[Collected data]
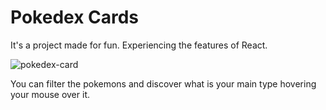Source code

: # Pokedex Cards

It's a project made for fun. Experiencing the features of React. 

![pokedex-card](https://user-images.githubusercontent.com/70960219/105917288-e43edb80-6010-11eb-929c-15354e0b4004.gif)

You can filter the pokemons and discover what is your main type hovering your mouse over it.
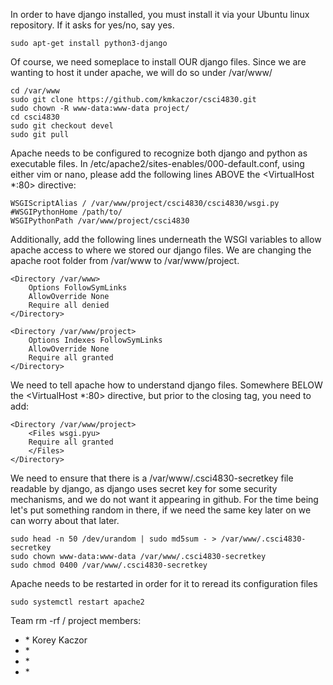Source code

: In order to have django installed, you must install it via your Ubuntu linux repository. If it asks for yes/no, say yes.

    sudo apt-get install python3-django

Of course, we need someplace to install OUR django files. Since we are wanting to host it under apache, we will
do so under /var/www/

    cd /var/www
    sudo git clone https://github.com/kmkaczor/csci4830.git
    sudo chown -R www-data:www-data project/
    cd csci4830
    sudo git checkout devel
    sudo git pull

Apache needs to be configured to recognize both django and python as executable files.
In /etc/apache2/sites-enables/000-default.conf, using either vim or nano, please add the following lines ABOVE
the <VirtualHost *:80> directive:

    WSGIScriptAlias / /var/www/project/csci4830/csci4830/wsgi.py
    #WSGIPythonHome /path/to/
    WSGIPythonPath /var/www/project/csci4830

Additionally, add the following lines underneath the WSGI variables to allow apache access to 
where we stored our django files. We are changing the apache root folder from /var/www to /var/www/project.

    <Directory /var/www> 
        Options FollowSymLinks
        AllowOverride None
        Require all denied
    </Directory>

    <Directory /var/www/project>
        Options Indexes FollowSymLinks
        AllowOverride None
        Require all granted
    </Directory>

We need to tell apache how to understand django files. Somewhere BELOW the 
<VirtualHost *:80> directive, but prior to the </VirtualHost> closing tag,
you need to add:

    <Directory /var/www/project>
        <Files wsgi.pyu>
        Require all granted
        </Files>
    </Directory>
    
We need to ensure that there is a /var/www/.csci4830-secretkey file readable by django, as django uses secret key for some security
mechanisms, and we do not want it appearing in github. For the time being let's put something random in there, if we need the same key
later on we can worry about that later.

    sudo head -n 50 /dev/urandom | sudo md5sum - > /var/www/.csci4830-secretkey
    sudo chown www-data:www-data /var/www/.csci4830-secretkey
    sudo chmod 0400 /var/www/.csci4830-secretkey


Apache needs to be restarted in order for it to reread its configuration files

    sudo systemctl restart apache2


Team rm -rf / project members:
<ul>

<li>
* Korey Kaczor
</li>

<li>
* 
</li>

<li>
* 
</li>

<li>
* 
</li>

</ul>
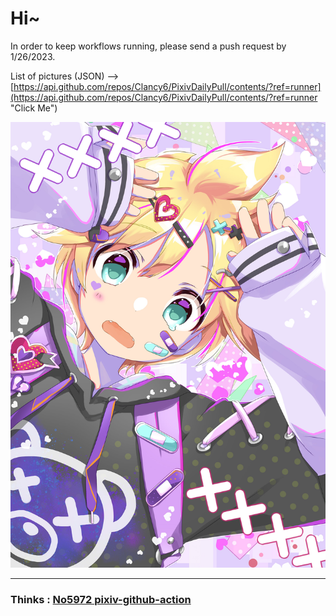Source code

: # Hi~

In order to keep workflows running, please send a push request by 1/26/2023.

List of pictures (JSON) --> [https://api.github.com/repos/Clancy6/PixivDailyPull/contents/?ref=runner](https://api.github.com/repos/Clancy6/PixivDailyPull/contents/?ref=runner "Click Me")

![103044263_はわわ-by-碧茶](https://raw.githubusercontent.com/Clancy6/PixivDailyPull/runner/103044263_%E3%81%AF%E3%82%8F%E3%82%8F-by-%E7%A2%A7%E8%8C%B6.jpg "103044263_はわわ-by-碧茶")

---

### Thinks : [No5972 pixiv-github-action](https://github.com/No5972/pixiv-github-action)
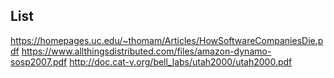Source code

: ## List
https://homepages.uc.edu/~thomam/Articles/HowSoftwareCompaniesDie.pdf
https://www.allthingsdistributed.com/files/amazon-dynamo-sosp2007.pdf
http://doc.cat-v.org/bell_labs/utah2000/utah2000.pdf
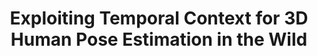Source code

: ---
title: "Exploiting Temporal Context for 3D Human Pose Estimation in the Wild"
year: 2019
pdf_url: "http://www.robots.ox.ac.uk/~tvg/publications/2019/Arnab_CVPR_2019.pdf"
category: "vision"
author_list: "Anurag Arnab, Carl Doersch, Andrew Zisserman"
grant: "MURI"
pub_in: "IEEE Conference on Computer Vision and Pattern Recognition (CVPR)"
---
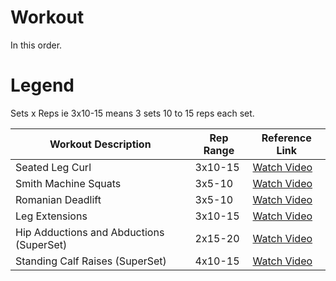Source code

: # Workout
In this order.

# Legend
Sets x Reps
ie 3x10-15 means 3 sets 10 to 15 reps each set.

| Workout Description                  | Rep Range | Reference Link                                                                                   |
|--------------------------------------|-----------|--------------------------------------------------------------------------------------------------|
| Seated Leg Curl                      | 3x10-15   | [Watch Video](https://youtu.be/jf9PBwwNAMs?t=5)                                                  |
| Smith Machine Squats                 | 3x5-10    | [Watch Video](https://youtu.be/jf9PBwwNAMs?t=15)                                                 |
| Romanian Deadlift                    | 3x5-10    | [Watch Video](https://youtu.be/jf9PBwwNAMs?t=24)                                                 |
| Leg Extensions                       | 3x10-15   | [Watch Video](https://youtu.be/jf9PBwwNAMs?t=34)                                                 |
| Hip Adductions and Abductions (SuperSet) | 2x15-20   | [Watch Video](https://youtu.be/jf9PBwwNAMs?t=46)                                                 |
| Standing Calf Raises (SuperSet)      | 4x10-15   | [Watch Video](https://youtu.be/jf9PBwwNAMs?t=52)                                                 |
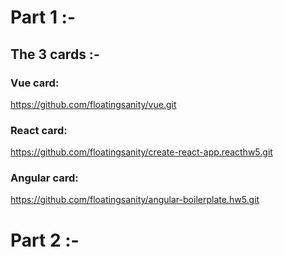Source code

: # Part 1 :- 

## The 3 cards :- 

### Vue card: 
https://github.com/floatingsanity/vue.git
### React card: 
https://github.com/floatingsanity/create-react-app.reacthw5.git
### Angular card: 
https://github.com/floatingsanity/angular-boilerplate.hw5.git

# Part 2 :- 




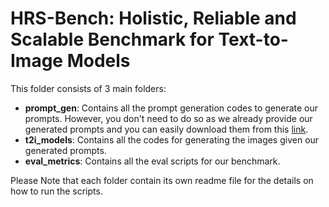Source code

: # HRS-Bench: Holistic, Reliable and Scalable Benchmark for Text-to-Image Models
This folder consists of 3 main folders:

- **prompt_gen**: Contains all the prompt generation codes to generate our prompts.
However, you don't need to do so as we already provide our generated prompts
and you can easily download them from this 
[link](https://drive.google.com/drive/folders/1AlA259sXi-3ZJD7RFaL2bGDwJXLImJrx).
- **t2i_models**: Contains all the codes for generating the images given our generated prompts.
- **eval_metrics**: Contains all the eval scripts for our benchmark.

Please Note that each folder contain its own readme file for the details on how to run the scripts.

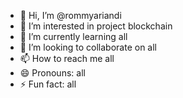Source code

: - 👋 Hi, I’m @rommyariandi
- 👀 I’m interested in project blockchain
- 🌱 I’m currently learning all
- 💞️ I’m looking to collaborate on all
- 📫 How to reach me all
- 😄 Pronouns: all
- ⚡ Fun fact: all

<!---
rommyariandi/rommyariandi is a ✨ special ✨ repository because its `README.md` (this file) appears on your GitHub profile.
You can click the Preview link to take a look at your changes.
--->

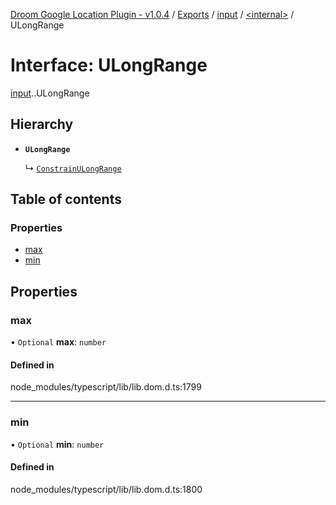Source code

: [Droom Google Location Plugin - v1.0.4](../README.md) / [Exports](../modules.md) / [input](../modules/input.md) / [<internal\>](../modules/input._internal_.md) / ULongRange

# Interface: ULongRange

[input](../modules/input.md).[<internal>](../modules/input._internal_.md).ULongRange

## Hierarchy

- **`ULongRange`**

  ↳ [`ConstrainULongRange`](input._internal_.ConstrainULongRange.md)

## Table of contents

### Properties

- [max](input._internal_.ULongRange.md#max)
- [min](input._internal_.ULongRange.md#min)

## Properties

### max

• `Optional` **max**: `number`

#### Defined in

node_modules/typescript/lib/lib.dom.d.ts:1799

___

### min

• `Optional` **min**: `number`

#### Defined in

node_modules/typescript/lib/lib.dom.d.ts:1800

### Work required
The result should be the full set of entries above, restated exactly and without images.

### Exercise solution
Source code

: # Pokedex Cards

It's a project made for fun. Experiencing the features of React. 

![pokedex-card](https://user-images.githubusercontent.com/70960219/105917288-e43edb80-6010-11eb-929c-15354e0b4004.gif)

You can filter the pokemons and discover what is your main type hovering your mouse over it.
Source code

: In order to have django installed, you must install it via your Ubuntu linux repository. If it asks for yes/no, say yes.

    sudo apt-get install python3-django

Of course, we need someplace to install OUR django files. Since we are wanting to host it under apache, we will
do so under /var/www/

    cd /var/www
    sudo git clone https://github.com/kmkaczor/csci4830.git
    sudo chown -R www-data:www-data project/
    cd csci4830
    sudo git checkout devel
    sudo git pull

Apache needs to be configured to recognize both django and python as executable files.
In /etc/apache2/sites-enables/000-default.conf, using either vim or nano, please add the following lines ABOVE
the <VirtualHost *:80> directive:

    WSGIScriptAlias / /var/www/project/csci4830/csci4830/wsgi.py
    #WSGIPythonHome /path/to/
    WSGIPythonPath /var/www/project/csci4830

Additionally, add the following lines underneath the WSGI variables to allow apache access to 
where we stored our django files. We are changing the apache root folder from /var/www to /var/www/project.

    <Directory /var/www> 
        Options FollowSymLinks
        AllowOverride None
        Require all denied
    </Directory>

    <Directory /var/www/project>
        Options Indexes FollowSymLinks
        AllowOverride None
        Require all granted
    </Directory>

We need to tell apache how to understand django files. Somewhere BELOW the 
<VirtualHost *:80> directive, but prior to the </VirtualHost> closing tag,
you need to add:

    <Directory /var/www/project>
        <Files wsgi.pyu>
        Require all granted
        </Files>
    </Directory>
    
We need to ensure that there is a /var/www/.csci4830-secretkey file readable by django, as django uses secret key for some security
mechanisms, and we do not want it appearing in github. For the time being let's put something random in there, if we need the same key
later on we can worry about that later.

    sudo head -n 50 /dev/urandom | sudo md5sum - > /var/www/.csci4830-secretkey
    sudo chown www-data:www-data /var/www/.csci4830-secretkey
    sudo chmod 0400 /var/www/.csci4830-secretkey


Apache needs to be restarted in order for it to reread its configuration files

    sudo systemctl restart apache2


Team rm -rf / project members:
<ul>

<li>
* Korey Kaczor
</li>

<li>
* 
</li>

<li>
* 
</li>

<li>
* 
</li>

</ul>
Source code

: # Hi~

In order to keep workflows running, please send a push request by 1/26/2023.

List of pictures (JSON) --> [https://api.github.com/repos/Clancy6/PixivDailyPull/contents/?ref=runner](https://api.github.com/repos/Clancy6/PixivDailyPull/contents/?ref=runner "Click Me")

![103044263_はわわ-by-碧茶](https://raw.githubusercontent.com/Clancy6/PixivDailyPull/runner/103044263_%E3%81%AF%E3%82%8F%E3%82%8F-by-%E7%A2%A7%E8%8C%B6.jpg "103044263_はわわ-by-碧茶")

---

### Thinks : [No5972 pixiv-github-action](https://github.com/No5972/pixiv-github-action)
Source code

: ## List
https://homepages.uc.edu/~thomam/Articles/HowSoftwareCompaniesDie.pdf
https://www.allthingsdistributed.com/files/amazon-dynamo-sosp2007.pdf
http://doc.cat-v.org/bell_labs/utah2000/utah2000.pdf
Source code

: ---
title: "Exploiting Temporal Context for 3D Human Pose Estimation in the Wild"
year: 2019
pdf_url: "http://www.robots.ox.ac.uk/~tvg/publications/2019/Arnab_CVPR_2019.pdf"
category: "vision"
author_list: "Anurag Arnab, Carl Doersch, Andrew Zisserman"
grant: "MURI"
pub_in: "IEEE Conference on Computer Vision and Pattern Recognition (CVPR)"
---
Source code

: # Workout
In this order.

# Legend
Sets x Reps
ie 3x10-15 means 3 sets 10 to 15 reps each set.

| Workout Description                  | Rep Range | Reference Link                                                                                   |
|--------------------------------------|-----------|--------------------------------------------------------------------------------------------------|
| Seated Leg Curl                      | 3x10-15   | [Watch Video](https://youtu.be/jf9PBwwNAMs?t=5)                                                  |
| Smith Machine Squats                 | 3x5-10    | [Watch Video](https://youtu.be/jf9PBwwNAMs?t=15)                                                 |
| Romanian Deadlift                    | 3x5-10    | [Watch Video](https://youtu.be/jf9PBwwNAMs?t=24)                                                 |
| Leg Extensions                       | 3x10-15   | [Watch Video](https://youtu.be/jf9PBwwNAMs?t=34)                                                 |
| Hip Adductions and Abductions (SuperSet) | 2x15-20   | [Watch Video](https://youtu.be/jf9PBwwNAMs?t=46)                                                 |
| Standing Calf Raises (SuperSet)      | 4x10-15   | [Watch Video](https://youtu.be/jf9PBwwNAMs?t=52)                                                 |
Source code

: # Part 1 :- 

## The 3 cards :- 

### Vue card: 
https://github.com/floatingsanity/vue.git
### React card: 
https://github.com/floatingsanity/create-react-app.reacthw5.git
### Angular card: 
https://github.com/floatingsanity/angular-boilerplate.hw5.git

# Part 2 :- 




Source code

: # HRS-Bench: Holistic, Reliable and Scalable Benchmark for Text-to-Image Models
This folder consists of 3 main folders:

- **prompt_gen**: Contains all the prompt generation codes to generate our prompts.
However, you don't need to do so as we already provide our generated prompts
and you can easily download them from this 
[link](https://drive.google.com/drive/folders/1AlA259sXi-3ZJD7RFaL2bGDwJXLImJrx).
- **t2i_models**: Contains all the codes for generating the images given our generated prompts.
- **eval_metrics**: Contains all the eval scripts for our benchmark.

Please Note that each folder contain its own readme file for the details on how to run the scripts.

Source code

: - 👋 Hi, I’m @rommyariandi
- 👀 I’m interested in project blockchain
- 🌱 I’m currently learning all
- 💞️ I’m looking to collaborate on all
- 📫 How to reach me all
- 😄 Pronouns: all
- ⚡ Fun fact: all

<!---
rommyariandi/rommyariandi is a ✨ special ✨ repository because its `README.md` (this file) appears on your GitHub profile.
You can click the Preview link to take a look at your changes.
--->

Source code

: [Droom Google Location Plugin - v1.0.4](../README.md) / [Exports](../modules.md) / [input](../modules/input.md) / [<internal\>](../modules/input._internal_.md) / ULongRange

# Interface: ULongRange

[input](../modules/input.md).[<internal>](../modules/input._internal_.md).ULongRange

## Hierarchy

- **`ULongRange`**

  ↳ [`ConstrainULongRange`](input._internal_.ConstrainULongRange.md)

## Table of contents

### Properties

- [max](input._internal_.ULongRange.md#max)
- [min](input._internal_.ULongRange.md#min)

## Properties

### max

• `Optional` **max**: `number`

#### Defined in

node_modules/typescript/lib/lib.dom.d.ts:1799

___

### min

• `Optional` **min**: `number`

#### Defined in

node_modules/typescript/lib/lib.dom.d.ts:1800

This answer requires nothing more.